First recorded activity by GardenBanter: Jan 2012
Posts: 82
Default Dedicated Composting Pile versus Tossing Scraps Into the Garden

"Damaeus" wrote in message
...
First of all, this is my first year doing any type of serious gardening.
That said:

I was cutting the tops off strawberries this morning while thinking about
something I heard on a gardening show that plays on the radio here. A
lady called in, said she cut up banana peels into dime-sized pieces,
worked them into the soil around her roses, and the rose bushes took off
and made roses like crazy. So my question is: why can't I just take the
fresh strawberry scraps, chop them up a bit, then sprinkle them around the
tomatoes, the bell peppers, corn, and whatever else I have growing out
there? I'm not trying to re-invent the wheel here. I know why people
compost in a pile, but it seems like a lot of the nutrients from
composting would also wash directly into the soil where the compost pile
is located. Why not put a few things directly in the garden so the
growing plants get more of the nutrients?

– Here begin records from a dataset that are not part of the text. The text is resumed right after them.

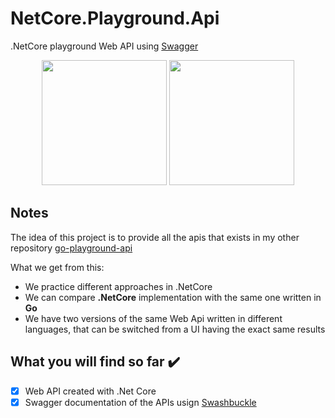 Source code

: # NetCore.Playground.Api
.NetCore playground Web API using [Swagger](https://swagger.io/)

<p align="center">
  <img height="200" src="https://miro.medium.com/max/313/1*Voh7k0_lP6wMJEApsqfKnA.png">
  <img height="200" src="https://lh3.googleusercontent.com/proxy/mQ2eiebBOI41rF5vYR3qQXGCxwQZQWfxFu12zJI0qPoUuEwTuZHskjsbpbDslEuzVfuplgPJ7t6Trws6pnjGc43-cwMSphXQaGsRxAW8iW9cUBCkA-d5nzVoQOE12mXy">
</p>

## Notes
The idea of this project is to provide all the apis that exists in my other repository [go-playground-api](https://github.com/joacod/go-playground-api)

What we get from this:
- We practice different approaches in .NetCore
- We can compare **.NetCore** implementation with the same one written in **Go**
- We have two versions of the same Web Api written in different languages, that can be switched from a UI having the exact same results

## What you will find so far :heavy_check_mark:
- [x] Web API created with .Net Core
- [x] Swagger documentation of the APIs usign [Swashbuckle](https://www.nuget.org/packages/Swashbuckle.AspNetCore/)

That's quite legitimate and can be done as either trench composting or as I
do it in a number of spots in the garden. I've cut the bottom out of very
large plastic pots, drilled very large holes around the sides of the pots,
(so worms can go in and out at will) submerged the pots almost to the rim in
the garden and put a lid on them with either upside down pot plant saucer or
old chrome hub caps. I've started seom fo them off with mature compost and
compost worms and then thrown in kitchen scraps and I've also started others
off with soild and a mix of compost worms and earth worms.